I don't agree with this high wing / blind time theory being banded about. A properly flown constant aspect circuit uses a very shallow bank angle, and since you're mostly either in a climbing or descending turn , the traffic in front is always more-or-less ahead, and above the coaming. With a rectangular circuit the Viz of traffic ahead is fine in the climbout, but non-existent in most high-coaming aircraft on finals. The wing is irrelevant where aircraft you could interfere with are concerned.
A genuinely tight circuit has to be constant-aspect, unless you are planning to use 60°+ bank in the circuit turns, which wouldn't be very clever. But, the airfields where people routinely fly circuits that require a chart, drive me up the wall, even if flying square circuits. Having said that, it's usually the fault of individual pilots, not the airfield itself.
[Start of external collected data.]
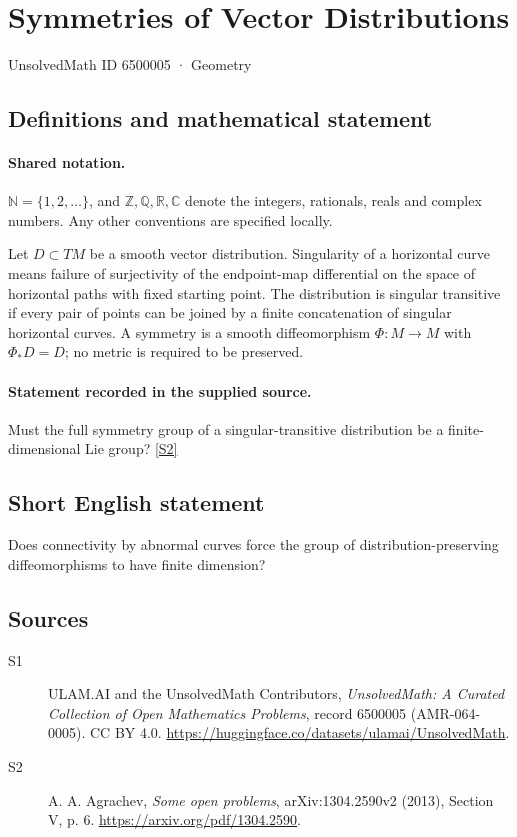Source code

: \documentclass[11pt]{article}
\newcommand{\sref}[2]{\hyperlink{source:#1:#2}{[S#2]}}
\begin{document}
\setcounter{section}{6500004}
\section{Symmetries of Vector Distributions}\label{6500005}
{\small\sffamily UnsolvedMath ID 6500005 · Geometry}
\subsection{Definitions and mathematical statement}

\paragraph{Shared notation.}$\mathbb N=\{1,2,\ldots\}$, and $\mathbb Z,\mathbb Q,\mathbb R,\mathbb C$ denote the integers, rationals, reals and complex numbers. Any other conventions are specified locally.


Let $D\subset TM$ be a smooth vector distribution. Singularity of a horizontal curve means failure of surjectivity of the endpoint-map differential on the space of horizontal paths with fixed starting point. The distribution is singular transitive if every pair of points can be joined by a finite concatenation of singular horizontal curves. A symmetry is a smooth diffeomorphism $\Phi:M\to M$ with $\Phi_*D=D$; no metric is required to be preserved.
\paragraph{Statement recorded in the supplied source.}
Must the full symmetry group of a singular-transitive distribution be a finite-dimensional Lie group? \sref{6500005}{2}
\subsection{Short English statement}
Does connectivity by abnormal curves force the group of distribution-preserving diffeomorphisms to have finite dimension?
\subsection{Sources}
\begin{description}
\item[\hypertarget{source:6500005:1}{S1}] ULAM.AI and the UnsolvedMath Contributors, \emph{UnsolvedMath: A Curated Collection of Open Mathematics Problems}, record 6500005 (AMR-064-0005). CC BY 4.0. \url{https://huggingface.co/datasets/ulamai/UnsolvedMath}.
\item[\hypertarget{source:6500005:2}{S2}] A. A. Agrachev, \emph{Some open problems}, arXiv:1304.2590v2 (2013), Section V, p. 6. \url{https://arxiv.org/pdf/1304.2590}.
\end{description}
\label{end:6500005}
\end{document}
At BDN we used to regularly mix everthing from a Vigilant to Tornado in the same circuit (23L usually), constant aspect, with heights and distances from the runway altered for each aircraft to maintain a constant circuit duration (about 5 minutes) and position. I don't recall it ever causing us a significant problem.
Also, a constant aspect approach is the only (in my opinion) sensible approach to flying a PFL. John Stewart-Smith's article on the subject in FSB sums it up without me going into it more. And if you're going to use it for a PFL, why not practice it at home!